What you will do: Give again, word for word, every line below from the one that has "mit LSV (Schweiz)](swiss-electronic-payments-using-lsv-.md)" through the one that has "Exchange Rates](how-to-adjust-exchange-rates.md) **Available", both included, and no others.
Exercise data below:
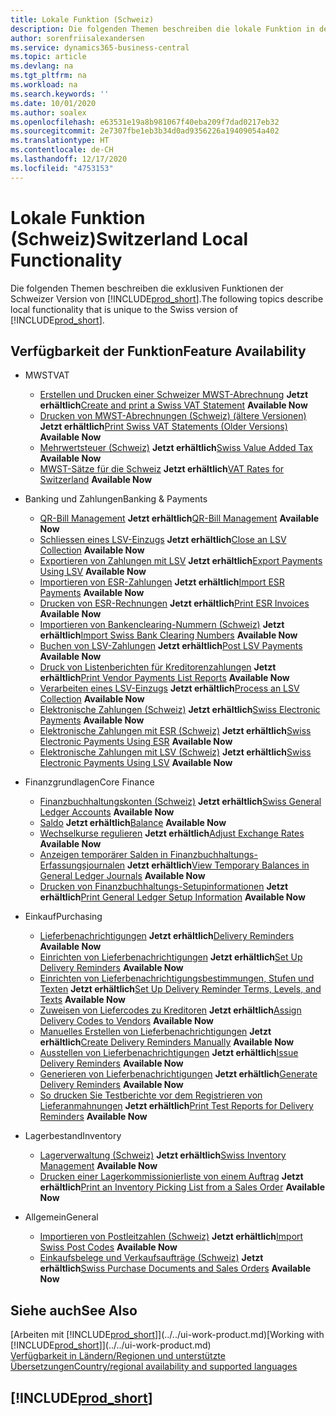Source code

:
 ```yaml
---
title: Lokale Funktion (Schweiz)
description: Die folgenden Themen beschreiben die lokale Funktion in der Schweizer Version von Business Central.
author: sorenfriisalexandersen
ms.service: dynamics365-business-central
ms.topic: article
ms.devlang: na
ms.tgt_pltfrm: na
ms.workload: na
ms.search.keywords: ''
ms.date: 10/01/2020
ms.author: soalex
ms.openlocfilehash: e63531e19a8b981067f40eba209f7dad0217eb32
ms.sourcegitcommit: 2e7307fbe1eb3b34d0ad9356226a19409054a402
ms.translationtype: HT
ms.contentlocale: de-CH
ms.lasthandoff: 12/17/2020
ms.locfileid: "4753153"
---
```

# <a name="switzerland-local-functionality"></a><span data-ttu-id="25a2f-103">Lokale Funktion (Schweiz)</span><span class="sxs-lookup"><span data-stu-id="25a2f-103">Switzerland Local Functionality</span></span>

<span data-ttu-id="25a2f-104">Die folgenden Themen beschreiben die exklusiven Funktionen der Schweizer Version von [!INCLUDE[prod_short](../../includes/prod_short.md)].</span><span class="sxs-lookup"><span data-stu-id="25a2f-104">The following topics describe local functionality that is unique to the Swiss version of [!INCLUDE[prod_short](../../includes/prod_short.md)].</span></span>  

## <a name="feature-availability"></a><span data-ttu-id="25a2f-105">Verfügbarkeit der Funktion</span><span class="sxs-lookup"><span data-stu-id="25a2f-105">Feature Availability</span></span>

* <span data-ttu-id="25a2f-106">MWST</span><span class="sxs-lookup"><span data-stu-id="25a2f-106">VAT</span></span>
    * <span data-ttu-id="25a2f-107">[Erstellen und Drucken einer Schweizer MWST-Abrechnung](how-to-create-and-print-a-swiss-vat-statement.md) **Jetzt erhältlich**</span><span class="sxs-lookup"><span data-stu-id="25a2f-107">[Create and print a Swiss VAT Statement](how-to-create-and-print-a-swiss-vat-statement.md) **Available Now**</span></span>
    * <span data-ttu-id="25a2f-108">[Drucken von MWST-Abrechnungen (Schweiz) (ältere Versionen)](how-to-print-swiss-vat-statements-older-version-.md) **Jetzt erhältlich**</span><span class="sxs-lookup"><span data-stu-id="25a2f-108">[Print Swiss VAT Statements (Older Versions)](how-to-print-swiss-vat-statements-older-version-.md) **Available Now**</span></span>
    * <span data-ttu-id="25a2f-109">[Mehrwertsteuer (Schweiz)](swiss-value-added-tax.md) **Jetzt erhältlich**</span><span class="sxs-lookup"><span data-stu-id="25a2f-109">[Swiss Value Added Tax](swiss-value-added-tax.md) **Available Now**</span></span>
    * <span data-ttu-id="25a2f-110">[MWST-Sätze für die Schweiz](vat-rates-for-switzerland.md) **Jetzt erhältlich**</span><span class="sxs-lookup"><span data-stu-id="25a2f-110">[VAT Rates for Switzerland](vat-rates-for-switzerland.md) **Available Now**</span></span>

* <span data-ttu-id="25a2f-111">Banking und Zahlungen</span><span class="sxs-lookup"><span data-stu-id="25a2f-111">Banking & Payments</span></span>
    * <span data-ttu-id="25a2f-112">[QR-Bill Management](ui-extensions-qr-bill-management.md) **Jetzt erhältlich**</span><span class="sxs-lookup"><span data-stu-id="25a2f-112">[QR-Bill Management](ui-extensions-qr-bill-management.md) **Available Now**</span></span>
    * <span data-ttu-id="25a2f-113">[Schliessen eines LSV-Einzugs](how-to-close-an-lsv-collection.md) **Jetzt erhältlich**</span><span class="sxs-lookup"><span data-stu-id="25a2f-113">[Close an LSV Collection](how-to-close-an-lsv-collection.md) **Available Now**</span></span>
    * <span data-ttu-id="25a2f-114">[Exportieren von Zahlungen mit LSV](how-to-export-payments-using-lsv.md) **Jetzt erhältlich**</span><span class="sxs-lookup"><span data-stu-id="25a2f-114">[Export Payments Using LSV](how-to-export-payments-using-lsv.md) **Available Now**</span></span>
    * <span data-ttu-id="25a2f-115">[Importieren von ESR-Zahlungen](how-to-import-esr-payments.md) **Jetzt erhältlich**</span><span class="sxs-lookup"><span data-stu-id="25a2f-115">[Import ESR Payments](how-to-import-esr-payments.md) **Available Now**</span></span>
    * <span data-ttu-id="25a2f-116">[Drucken von ESR-Rechnungen](how-to-print-esr-invoices.md) **Jetzt erhältlich**</span><span class="sxs-lookup"><span data-stu-id="25a2f-116">[Print ESR Invoices](how-to-print-esr-invoices.md) **Available Now**</span></span>
    * <span data-ttu-id="25a2f-117">[Importieren von Bankenclearing-Nummern (Schweiz)](how-to-import-swiss-bank-clearing-numbers.md) **Jetzt erhältlich**</span><span class="sxs-lookup"><span data-stu-id="25a2f-117">[Import Swiss Bank Clearing Numbers](how-to-import-swiss-bank-clearing-numbers.md) **Available Now**</span></span>
    * <span data-ttu-id="25a2f-118">[Buchen von LSV-Zahlungen](how-to-post-lsv-payments.md) **Jetzt erhältlich**</span><span class="sxs-lookup"><span data-stu-id="25a2f-118">[Post LSV Payments](how-to-post-lsv-payments.md) **Available Now**</span></span>
    * <span data-ttu-id="25a2f-119">[Druck von Listenberichten für Kreditorenzahlungen](how-to-print-vendor-payments-list-reports.md) **Jetzt erhältlich**</span><span class="sxs-lookup"><span data-stu-id="25a2f-119">[Print Vendor Payments List Reports](how-to-print-vendor-payments-list-reports.md) **Available Now**</span></span>
    * <span data-ttu-id="25a2f-120">[Verarbeiten eines LSV-Einzugs](how-to-process-an-lsv-collection.md) **Jetzt erhältlich**</span><span class="sxs-lookup"><span data-stu-id="25a2f-120">[Process an LSV Collection](how-to-process-an-lsv-collection.md) **Available Now**</span></span>
    * <span data-ttu-id="25a2f-121">[Elektronische Zahlungen (Schweiz)](swiss-electronic-payments.md) **Jetzt erhältlich**</span><span class="sxs-lookup"><span data-stu-id="25a2f-121">[Swiss Electronic Payments](swiss-electronic-payments.md) **Available Now**</span></span>
    * <span data-ttu-id="25a2f-122">[Elektronische Zahlungen mit ESR (Schweiz)](swiss-electronic-payments-using-esr.md) **Jetzt erhältlich**</span><span class="sxs-lookup"><span data-stu-id="25a2f-122">[Swiss Electronic Payments Using ESR](swiss-electronic-payments-using-esr.md) **Available Now**</span></span>
    * <span data-ttu-id="25a2f-123">[Elektronische Zahlungen mit LSV (Schweiz)](swiss-electronic-payments-using-lsv-.md) **Jetzt erhältlich**</span><span class="sxs-lookup"><span data-stu-id="25a2f-123">[Swiss Electronic Payments Using LSV](swiss-electronic-payments-using-lsv-.md) **Available Now**</span></span>

* <span data-ttu-id="25a2f-124">Finanzgrundlagen</span><span class="sxs-lookup"><span data-stu-id="25a2f-124">Core Finance</span></span>
    * <span data-ttu-id="25a2f-125">[Finanzbuchhaltungskonten (Schweiz)](swiss-general-ledger-accounts.md) **Jetzt erhältlich**</span><span class="sxs-lookup"><span data-stu-id="25a2f-125">[Swiss General Ledger Accounts](swiss-general-ledger-accounts.md) **Available Now**</span></span>
    * <span data-ttu-id="25a2f-126">[Saldo](balance.md) **Jetzt erhältlich**</span><span class="sxs-lookup"><span data-stu-id="25a2f-126">[Balance](balance.md) **Available Now**</span></span>
    * <span data-ttu-id="25a2f-127">[Wechselkurse regulieren](how-to-adjust-exchange-rates.md) **Jetzt erhältlich**</span><span class="sxs-lookup"><span data-stu-id="25a2f-127">[Adjust Exchange Rates](how-to-adjust-exchange-rates.md) **Available Now**</span></span>
    * <span data-ttu-id="25a2f-128">[Anzeigen temporärer Salden in Finanzbuchhaltungs-Erfassungsjournalen](how-to-view-temporary-balances-in-general-ledger-journals.md) **Jetzt erhältlich**</span><span class="sxs-lookup"><span data-stu-id="25a2f-128">[View Temporary Balances in General Ledger Journals](how-to-view-temporary-balances-in-general-ledger-journals.md) **Available Now**</span></span>
    * <span data-ttu-id="25a2f-129">[Drucken von Finanzbuchhaltungs-Setupinformationen](how-to-print-general-ledger-setup-information.md) **Jetzt erhältlich**</span><span class="sxs-lookup"><span data-stu-id="25a2f-129">[Print General Ledger Setup Information](how-to-print-general-ledger-setup-information.md) **Available Now**</span></span>

* <span data-ttu-id="25a2f-130">Einkauf</span><span class="sxs-lookup"><span data-stu-id="25a2f-130">Purchasing</span></span>
    * <span data-ttu-id="25a2f-131">[Lieferbenachrichtigungen](delivery-reminders.md) **Jetzt erhältlich**</span><span class="sxs-lookup"><span data-stu-id="25a2f-131">[Delivery Reminders](delivery-reminders.md) **Available Now**</span></span>
    * <span data-ttu-id="25a2f-132">[Einrichten von Lieferbenachrichtigungen](how-to-set-up-delivery-reminders.md) **Jetzt erhältlich**</span><span class="sxs-lookup"><span data-stu-id="25a2f-132">[Set Up Delivery Reminders](how-to-set-up-delivery-reminders.md) **Available Now**</span></span>
    * <span data-ttu-id="25a2f-133">[Einrichten von Lieferbenachrichtigungsbestimmungen, Stufen und Texten](how-to-set-up-delivery-reminder-terms-levels-and-text.md) **Jetzt erhältlich**</span><span class="sxs-lookup"><span data-stu-id="25a2f-133">[Set Up Delivery Reminder Terms, Levels, and Texts](how-to-set-up-delivery-reminder-terms-levels-and-text.md) **Available Now**</span></span>
    * <span data-ttu-id="25a2f-134">[Zuweisen von Liefercodes zu Kreditoren](how-to-assign-delivery-reminder-codes-to-vendors.md) **Jetzt erhältlich**</span><span class="sxs-lookup"><span data-stu-id="25a2f-134">[Assign Delivery Codes to Vendors](how-to-assign-delivery-reminder-codes-to-vendors.md) **Available Now**</span></span>
    * <span data-ttu-id="25a2f-135">[Manuelles Erstellen von Lieferbenachrichtigungen](how-to-create-delivery-reminders-manually.md) **Jetzt erhältlich**</span><span class="sxs-lookup"><span data-stu-id="25a2f-135">[Create Delivery Reminders Manually](how-to-create-delivery-reminders-manually.md) **Available Now**</span></span>
    * <span data-ttu-id="25a2f-136">[Ausstellen von Lieferbenachrichtigungen](how-to-issue-delivery-reminders.md) **Jetzt erhältlich**</span><span class="sxs-lookup"><span data-stu-id="25a2f-136">[Issue Delivery Reminders](how-to-issue-delivery-reminders.md) **Available Now**</span></span>
    * <span data-ttu-id="25a2f-137">[Generieren von Lieferbenachrichtigungen](how-to-generate-delivery-reminders.md) **Jetzt erhältlich**</span><span class="sxs-lookup"><span data-stu-id="25a2f-137">[Generate Delivery Reminders](how-to-generate-delivery-reminders.md) **Available Now**</span></span>
    * <span data-ttu-id="25a2f-138">[So drucken Sie Testberichte vor dem Registrieren von Lieferanmahnungen](how-to-print-test-reports-for-delivery-reminders.md) **Jetzt erhältlich**</span><span class="sxs-lookup"><span data-stu-id="25a2f-138">[Print Test Reports for Delivery Reminders](how-to-print-test-reports-for-delivery-reminders.md) **Available Now**</span></span>

* <span data-ttu-id="25a2f-139">Lagerbestand</span><span class="sxs-lookup"><span data-stu-id="25a2f-139">Inventory</span></span>
    * <span data-ttu-id="25a2f-140">[Lagerverwaltung (Schweiz)](swiss-inventory-management.md) **Jetzt erhältlich**</span><span class="sxs-lookup"><span data-stu-id="25a2f-140">[Swiss Inventory Management](swiss-inventory-management.md) **Available Now**</span></span>
    * <span data-ttu-id="25a2f-141">[Drucken einer Lagerkommissionierliste von einem Auftrag](how-to-print-an-inventory-picking-list-from-a-sales-order.md) **Jetzt erhältlich**</span><span class="sxs-lookup"><span data-stu-id="25a2f-141">[Print an Inventory Picking List from a Sales Order](how-to-print-an-inventory-picking-list-from-a-sales-order.md) **Available Now**</span></span>

* <span data-ttu-id="25a2f-142">Allgemein</span><span class="sxs-lookup"><span data-stu-id="25a2f-142">General</span></span>    
    * <span data-ttu-id="25a2f-143">[Importieren von Postleitzahlen (Schweiz)](how-to-import-swiss-post-codes.md) **Jetzt erhältlich**</span><span class="sxs-lookup"><span data-stu-id="25a2f-143">[Import Swiss Post Codes](how-to-import-swiss-post-codes.md) **Available Now**</span></span>
    * <span data-ttu-id="25a2f-144">[Einkaufsbelege und Verkaufsaufträge (Schweiz)](swiss-purchase-documents-and-sales-documents.md) **Jetzt erhältlich**</span><span class="sxs-lookup"><span data-stu-id="25a2f-144">[Swiss Purchase Documents and Sales Orders](swiss-purchase-documents-and-sales-documents.md) **Available Now**</span></span>

## <a name="see-also"></a><span data-ttu-id="25a2f-145">Siehe auch</span><span class="sxs-lookup"><span data-stu-id="25a2f-145">See Also</span></span>

<span data-ttu-id="25a2f-146">[Arbeiten mit [!INCLUDE[prod_short](../../includes/prod_short.md)]](../../ui-work-product.md)</span><span class="sxs-lookup"><span data-stu-id="25a2f-146">[Working with [!INCLUDE[prod_short](../../includes/prod_short.md)]](../../ui-work-product.md)</span></span>  
[<span data-ttu-id="25a2f-147">Verfügbarkeit in Ländern/Regionen und unterstützte Übersetzungen</span><span class="sxs-lookup"><span data-stu-id="25a2f-147">Country/regional availability and supported languages</span></span>](/dynamics365/business-central/dev-itpro/compliance/apptest-countries-and-translations)  

## [!INCLUDE[prod_short](../../includes/free_trial_md.md)]  

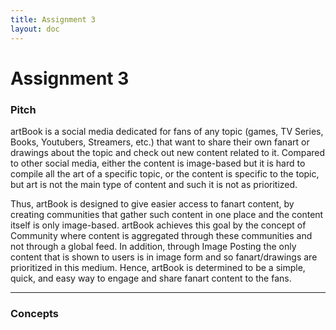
 ```yaml
---
title: Assignment 3
layout: doc
---
```


# Assignment 3

### Pitch

artBook is a social media dedicated for fans of any topic (games, TV Series, Books, Youtubers, Streamers, etc.) that want to share their own fanart or drawings about the topic and check out new content related to it. Compared to other social media, either the content is image-based but it is hard to compile all the art of a specific topic, or the content is specific to the topic, but art is not the main type of content and such it is not as prioritized.

Thus, artBook is designed to give easier access to fanart content, by creating communities that gather such content in one place and the content itself is only image-based. artBook achieves this goal by the concept of Community where content is aggregated through these communities and not through a global feed. In addition, through Image Posting the only content that is shown to users is in image form and so fanart/drawings are prioritized in this medium. Hence, artBook is determined to be a simple, quick, and easy way to engage and share fanart content to the fans.

---

### Concepts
End of Exercise data.
Your solution:
    * <span data-ttu-id="25a2f-123">[Elektronische Zahlungen mit LSV (Schweiz)](swiss-electronic-payments-using-lsv-.md) **Jetzt erhältlich**</span><span class="sxs-lookup"><span data-stu-id="25a2f-123">[Swiss Electronic Payments Using LSV](swiss-electronic-payments-using-lsv-.md) **Available Now**</span></span>

* <span data-ttu-id="25a2f-124">Finanzgrundlagen</span><span class="sxs-lookup"><span data-stu-id="25a2f-124">Core Finance</span></span>
    * <span data-ttu-id="25a2f-125">[Finanzbuchhaltungskonten (Schweiz)](swiss-general-ledger-accounts.md) **Jetzt erhältlich**</span><span class="sxs-lookup"><span data-stu-id="25a2f-125">[Swiss General Ledger Accounts](swiss-general-ledger-accounts.md) **Available Now**</span></span>
    * <span data-ttu-id="25a2f-126">[Saldo](balance.md) **Jetzt erhältlich**</span><span class="sxs-lookup"><span data-stu-id="25a2f-126">[Balance](balance.md) **Available Now**</span></span>
    * <span data-ttu-id="25a2f-127">[Wechselkurse regulieren](how-to-adjust-exchange-rates.md) **Jetzt erhältlich**</span><span class="sxs-lookup"><span data-stu-id="25a2f-127">[Adjust Exchange Rates](how-to-adjust-exchange-rates.md) **Available Now**</span></span>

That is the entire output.